[Records contained in a dataset]
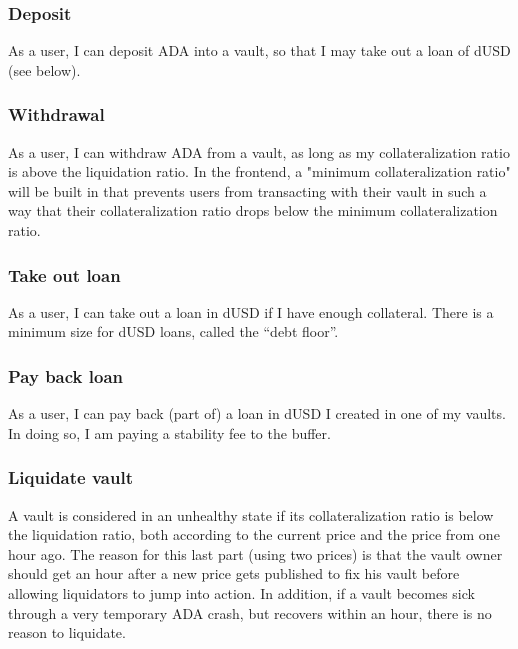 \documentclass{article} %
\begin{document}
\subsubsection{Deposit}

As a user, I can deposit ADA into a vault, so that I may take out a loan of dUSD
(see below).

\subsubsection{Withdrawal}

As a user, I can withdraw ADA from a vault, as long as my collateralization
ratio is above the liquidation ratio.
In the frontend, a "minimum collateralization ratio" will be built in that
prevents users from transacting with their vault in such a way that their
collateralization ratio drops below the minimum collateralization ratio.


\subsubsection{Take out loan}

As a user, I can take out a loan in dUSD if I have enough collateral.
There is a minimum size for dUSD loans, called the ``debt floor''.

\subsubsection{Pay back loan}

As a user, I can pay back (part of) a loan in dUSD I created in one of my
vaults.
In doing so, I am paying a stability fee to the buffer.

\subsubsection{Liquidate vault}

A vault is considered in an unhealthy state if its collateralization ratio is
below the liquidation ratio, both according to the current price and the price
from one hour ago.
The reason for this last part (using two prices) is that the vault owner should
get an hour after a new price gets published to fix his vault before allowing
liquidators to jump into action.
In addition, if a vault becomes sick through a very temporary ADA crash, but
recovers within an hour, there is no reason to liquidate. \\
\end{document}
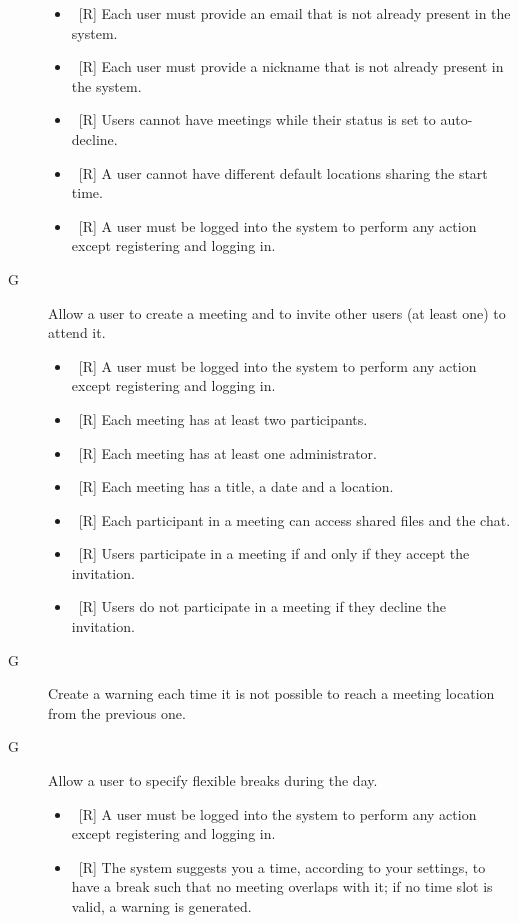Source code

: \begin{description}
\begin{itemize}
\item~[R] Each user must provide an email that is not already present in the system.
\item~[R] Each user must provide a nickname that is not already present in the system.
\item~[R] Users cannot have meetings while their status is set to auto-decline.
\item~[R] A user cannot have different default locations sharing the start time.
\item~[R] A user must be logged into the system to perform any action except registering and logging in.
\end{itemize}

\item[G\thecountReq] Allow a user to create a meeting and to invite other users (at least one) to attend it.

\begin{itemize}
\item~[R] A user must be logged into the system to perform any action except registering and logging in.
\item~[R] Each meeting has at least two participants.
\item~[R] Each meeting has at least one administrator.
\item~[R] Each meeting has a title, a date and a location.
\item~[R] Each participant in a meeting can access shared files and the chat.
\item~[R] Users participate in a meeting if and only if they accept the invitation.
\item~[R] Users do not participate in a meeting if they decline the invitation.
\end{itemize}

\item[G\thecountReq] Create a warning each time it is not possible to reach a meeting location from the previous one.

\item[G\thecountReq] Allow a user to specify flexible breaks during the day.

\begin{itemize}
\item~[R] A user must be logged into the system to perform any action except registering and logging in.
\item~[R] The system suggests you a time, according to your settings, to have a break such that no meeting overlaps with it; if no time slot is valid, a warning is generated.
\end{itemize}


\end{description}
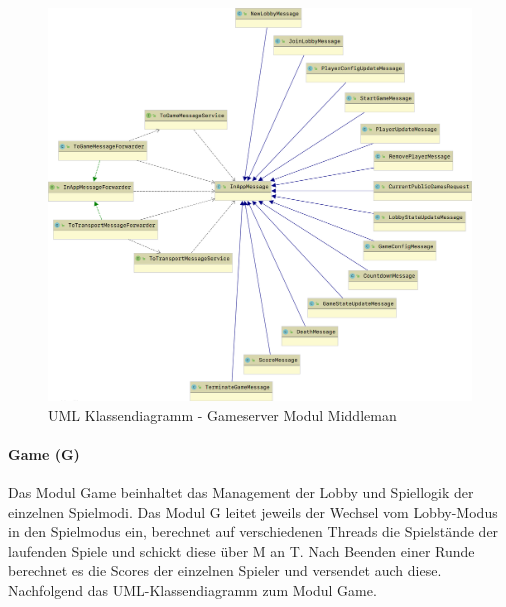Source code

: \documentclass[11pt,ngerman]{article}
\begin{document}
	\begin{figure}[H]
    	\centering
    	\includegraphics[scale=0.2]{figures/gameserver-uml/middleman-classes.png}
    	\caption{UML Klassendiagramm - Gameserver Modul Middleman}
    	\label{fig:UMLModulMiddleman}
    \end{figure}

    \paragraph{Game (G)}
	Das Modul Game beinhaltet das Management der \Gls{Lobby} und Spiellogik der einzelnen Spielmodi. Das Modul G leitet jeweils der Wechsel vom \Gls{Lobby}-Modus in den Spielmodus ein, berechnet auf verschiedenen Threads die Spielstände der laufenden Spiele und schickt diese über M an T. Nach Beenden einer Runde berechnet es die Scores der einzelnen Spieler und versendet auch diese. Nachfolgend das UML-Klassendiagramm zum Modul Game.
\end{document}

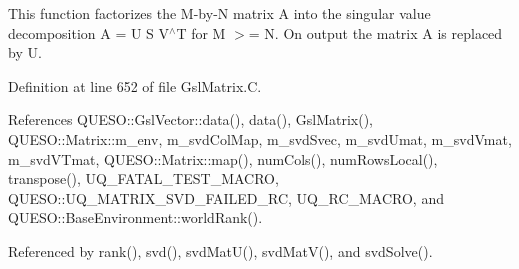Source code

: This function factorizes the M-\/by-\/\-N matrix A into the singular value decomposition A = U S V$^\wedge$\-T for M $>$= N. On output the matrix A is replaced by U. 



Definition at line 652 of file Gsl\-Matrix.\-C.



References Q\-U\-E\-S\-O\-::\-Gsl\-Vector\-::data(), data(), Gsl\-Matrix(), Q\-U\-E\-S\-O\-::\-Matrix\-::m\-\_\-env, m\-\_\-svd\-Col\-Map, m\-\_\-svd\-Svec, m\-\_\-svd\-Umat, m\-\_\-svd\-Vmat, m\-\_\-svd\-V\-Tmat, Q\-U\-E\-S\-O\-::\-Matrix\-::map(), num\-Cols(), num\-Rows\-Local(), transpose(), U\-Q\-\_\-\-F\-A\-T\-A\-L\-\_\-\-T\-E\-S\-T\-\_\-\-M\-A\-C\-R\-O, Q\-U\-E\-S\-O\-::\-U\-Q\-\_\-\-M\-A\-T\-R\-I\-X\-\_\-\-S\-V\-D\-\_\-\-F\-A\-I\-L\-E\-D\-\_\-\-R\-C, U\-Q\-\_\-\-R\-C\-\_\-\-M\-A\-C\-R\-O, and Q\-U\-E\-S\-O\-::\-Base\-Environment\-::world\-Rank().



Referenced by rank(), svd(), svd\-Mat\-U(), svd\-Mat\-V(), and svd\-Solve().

**Required action**
Every line above should be repeated exactly; pictures stay out of the copy.

**Result below**
 \documentclass{article} %
\begin{document}
\subsubsection{Deposit}

As a user, I can deposit ADA into a vault, so that I may take out a loan of dUSD
(see below).

\subsubsection{Withdrawal}

As a user, I can withdraw ADA from a vault, as long as my collateralization
ratio is above the liquidation ratio.
In the frontend, a "minimum collateralization ratio" will be built in that
prevents users from transacting with their vault in such a way that their
collateralization ratio drops below the minimum collateralization ratio.


\subsubsection{Take out loan}

As a user, I can take out a loan in dUSD if I have enough collateral.
There is a minimum size for dUSD loans, called the ``debt floor''.

\subsubsection{Pay back loan}

As a user, I can pay back (part of) a loan in dUSD I created in one of my
vaults.
In doing so, I am paying a stability fee to the buffer.

\subsubsection{Liquidate vault}

A vault is considered in an unhealthy state if its collateralization ratio is
below the liquidation ratio, both according to the current price and the price
from one hour ago.
The reason for this last part (using two prices) is that the vault owner should
get an hour after a new price gets published to fix his vault before allowing
liquidators to jump into action.
In addition, if a vault becomes sick through a very temporary ADA crash, but
recovers within an hour, there is no reason to liquidate. \\
\end{document}
Source code

: \begin{description}
\begin{itemize}
\item~[R] Each user must provide an email that is not already present in the system.
\item~[R] Each user must provide a nickname that is not already present in the system.
\item~[R] Users cannot have meetings while their status is set to auto-decline.
\item~[R] A user cannot have different default locations sharing the start time.
\item~[R] A user must be logged into the system to perform any action except registering and logging in.
\end{itemize}

\item[G\thecountReq] Allow a user to create a meeting and to invite other users (at least one) to attend it.

\begin{itemize}
\item~[R] A user must be logged into the system to perform any action except registering and logging in.
\item~[R] Each meeting has at least two participants.
\item~[R] Each meeting has at least one administrator.
\item~[R] Each meeting has a title, a date and a location.
\item~[R] Each participant in a meeting can access shared files and the chat.
\item~[R] Users participate in a meeting if and only if they accept the invitation.
\item~[R] Users do not participate in a meeting if they decline the invitation.
\end{itemize}

\item[G\thecountReq] Create a warning each time it is not possible to reach a meeting location from the previous one.

\item[G\thecountReq] Allow a user to specify flexible breaks during the day.

\begin{itemize}
\item~[R] A user must be logged into the system to perform any action except registering and logging in.
\item~[R] The system suggests you a time, according to your settings, to have a break such that no meeting overlaps with it; if no time slot is valid, a warning is generated.
\end{itemize}


\end{description}
Source code

: \documentclass[11pt,ngerman]{article}
\begin{document}
	\begin{figure}[H]
    	\centering
    	\includegraphics[scale=0.2]{figures/gameserver-uml/middleman-classes.png}
    	\caption{UML Klassendiagramm - Gameserver Modul Middleman}
    	\label{fig:UMLModulMiddleman}
    \end{figure}

    \paragraph{Game (G)}
	Das Modul Game beinhaltet das Management der \Gls{Lobby} und Spiellogik der einzelnen Spielmodi. Das Modul G leitet jeweils der Wechsel vom \Gls{Lobby}-Modus in den Spielmodus ein, berechnet auf verschiedenen Threads die Spielstände der laufenden Spiele und schickt diese über M an T. Nach Beenden einer Runde berechnet es die Scores der einzelnen Spieler und versendet auch diese. Nachfolgend das UML-Klassendiagramm zum Modul Game.
\end{document}

Source code

: This function factorizes the M-\/by-\/\-N matrix A into the singular value decomposition A = U S V$^\wedge$\-T for M $>$= N. On output the matrix A is replaced by U. 



Definition at line 652 of file Gsl\-Matrix.\-C.



References Q\-U\-E\-S\-O\-::\-Gsl\-Vector\-::data(), data(), Gsl\-Matrix(), Q\-U\-E\-S\-O\-::\-Matrix\-::m\-\_\-env, m\-\_\-svd\-Col\-Map, m\-\_\-svd\-Svec, m\-\_\-svd\-Umat, m\-\_\-svd\-Vmat, m\-\_\-svd\-V\-Tmat, Q\-U\-E\-S\-O\-::\-Matrix\-::map(), num\-Cols(), num\-Rows\-Local(), transpose(), U\-Q\-\_\-\-F\-A\-T\-A\-L\-\_\-\-T\-E\-S\-T\-\_\-\-M\-A\-C\-R\-O, Q\-U\-E\-S\-O\-::\-U\-Q\-\_\-\-M\-A\-T\-R\-I\-X\-\_\-\-S\-V\-D\-\_\-\-F\-A\-I\-L\-E\-D\-\_\-\-R\-C, U\-Q\-\_\-\-R\-C\-\_\-\-M\-A\-C\-R\-O, and Q\-U\-E\-S\-O\-::\-Base\-Environment\-::world\-Rank().



Referenced by rank(), svd(), svd\-Mat\-U(), svd\-Mat\-V(), and svd\-Solve().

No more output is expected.